WORK INSTRUCTION >> Look through the entries below for the string "will", and copy each line where it is found.

*** Opening of INPUT FOR THIS TASK ***

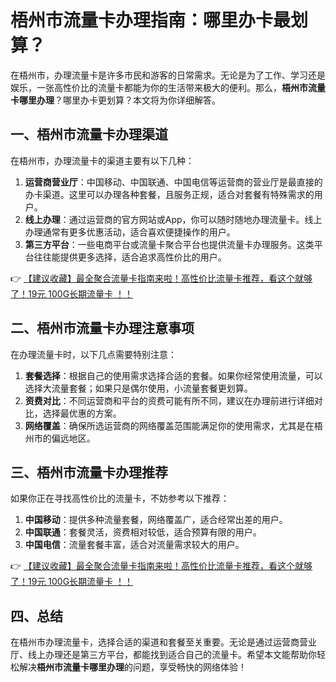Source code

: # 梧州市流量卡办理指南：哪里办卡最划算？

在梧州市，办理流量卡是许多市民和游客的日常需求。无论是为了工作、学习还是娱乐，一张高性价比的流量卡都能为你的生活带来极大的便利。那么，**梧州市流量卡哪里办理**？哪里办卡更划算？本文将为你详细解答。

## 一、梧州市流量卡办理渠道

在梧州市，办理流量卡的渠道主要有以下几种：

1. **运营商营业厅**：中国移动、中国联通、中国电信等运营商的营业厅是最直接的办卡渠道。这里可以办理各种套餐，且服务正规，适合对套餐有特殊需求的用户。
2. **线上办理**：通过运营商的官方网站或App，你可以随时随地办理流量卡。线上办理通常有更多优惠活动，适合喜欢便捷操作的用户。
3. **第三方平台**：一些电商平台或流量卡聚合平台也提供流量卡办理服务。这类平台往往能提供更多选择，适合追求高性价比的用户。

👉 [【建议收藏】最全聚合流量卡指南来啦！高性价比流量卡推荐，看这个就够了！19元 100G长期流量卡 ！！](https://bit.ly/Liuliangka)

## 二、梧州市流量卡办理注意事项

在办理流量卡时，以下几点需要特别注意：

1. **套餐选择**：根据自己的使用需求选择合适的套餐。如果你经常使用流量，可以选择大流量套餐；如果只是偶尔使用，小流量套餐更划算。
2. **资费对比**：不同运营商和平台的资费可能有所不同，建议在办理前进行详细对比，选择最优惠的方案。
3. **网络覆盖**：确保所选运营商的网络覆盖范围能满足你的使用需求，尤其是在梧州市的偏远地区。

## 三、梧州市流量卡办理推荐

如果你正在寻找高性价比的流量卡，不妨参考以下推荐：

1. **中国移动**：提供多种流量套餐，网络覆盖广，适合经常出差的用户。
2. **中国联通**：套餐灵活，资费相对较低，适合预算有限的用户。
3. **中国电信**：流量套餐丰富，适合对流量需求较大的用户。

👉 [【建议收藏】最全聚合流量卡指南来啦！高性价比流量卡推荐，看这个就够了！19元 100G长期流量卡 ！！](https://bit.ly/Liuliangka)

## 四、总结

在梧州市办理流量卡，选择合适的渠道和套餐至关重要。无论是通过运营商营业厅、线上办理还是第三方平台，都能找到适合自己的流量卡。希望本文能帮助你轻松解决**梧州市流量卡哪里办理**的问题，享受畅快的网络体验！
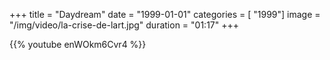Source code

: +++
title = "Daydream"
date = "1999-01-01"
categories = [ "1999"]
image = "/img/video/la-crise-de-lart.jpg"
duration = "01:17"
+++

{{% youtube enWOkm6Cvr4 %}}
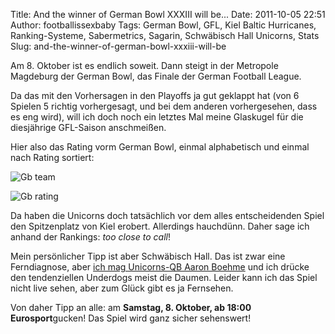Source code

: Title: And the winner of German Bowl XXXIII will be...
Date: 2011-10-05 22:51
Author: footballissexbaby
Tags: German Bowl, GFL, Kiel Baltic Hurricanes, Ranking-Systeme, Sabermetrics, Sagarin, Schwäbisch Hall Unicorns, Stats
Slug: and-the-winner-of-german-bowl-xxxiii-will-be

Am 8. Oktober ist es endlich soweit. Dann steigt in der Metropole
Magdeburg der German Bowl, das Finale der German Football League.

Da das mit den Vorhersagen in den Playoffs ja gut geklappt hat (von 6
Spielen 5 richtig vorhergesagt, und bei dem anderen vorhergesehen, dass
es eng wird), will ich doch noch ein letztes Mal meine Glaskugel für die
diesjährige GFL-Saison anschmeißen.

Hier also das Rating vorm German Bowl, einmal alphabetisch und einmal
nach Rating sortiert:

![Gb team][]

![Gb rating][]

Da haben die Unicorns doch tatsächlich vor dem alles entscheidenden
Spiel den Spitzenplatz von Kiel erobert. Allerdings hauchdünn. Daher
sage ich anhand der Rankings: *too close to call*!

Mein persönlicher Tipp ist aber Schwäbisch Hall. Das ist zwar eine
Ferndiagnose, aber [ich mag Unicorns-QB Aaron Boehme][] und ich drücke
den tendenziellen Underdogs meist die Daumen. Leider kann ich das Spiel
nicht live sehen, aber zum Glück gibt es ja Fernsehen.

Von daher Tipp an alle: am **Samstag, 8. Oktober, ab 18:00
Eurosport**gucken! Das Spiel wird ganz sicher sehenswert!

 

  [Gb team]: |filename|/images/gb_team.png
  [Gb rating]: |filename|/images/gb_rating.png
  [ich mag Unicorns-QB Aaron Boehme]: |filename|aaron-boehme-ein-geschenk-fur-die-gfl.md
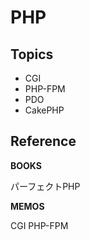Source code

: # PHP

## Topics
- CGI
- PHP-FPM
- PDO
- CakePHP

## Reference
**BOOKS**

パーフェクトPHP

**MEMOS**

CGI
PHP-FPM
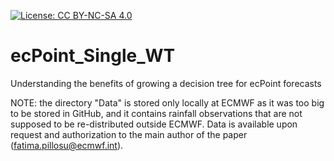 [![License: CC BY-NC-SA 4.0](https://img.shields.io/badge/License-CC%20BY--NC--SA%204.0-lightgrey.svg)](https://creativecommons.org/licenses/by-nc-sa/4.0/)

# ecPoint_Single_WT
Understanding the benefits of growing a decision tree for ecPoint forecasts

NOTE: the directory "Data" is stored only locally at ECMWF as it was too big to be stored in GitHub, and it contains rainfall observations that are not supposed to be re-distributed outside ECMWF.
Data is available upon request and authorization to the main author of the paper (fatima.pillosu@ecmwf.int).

*** Close of INPUT FOR THIS TASK ***

THE COMPLETED TASK >>
: Title: And the winner of German Bowl XXXIII will be...
Slug: and-the-winner-of-german-bowl-xxxiii-will-be
es eng wird), will ich doch noch ein letztes Mal meine Glaskugel für die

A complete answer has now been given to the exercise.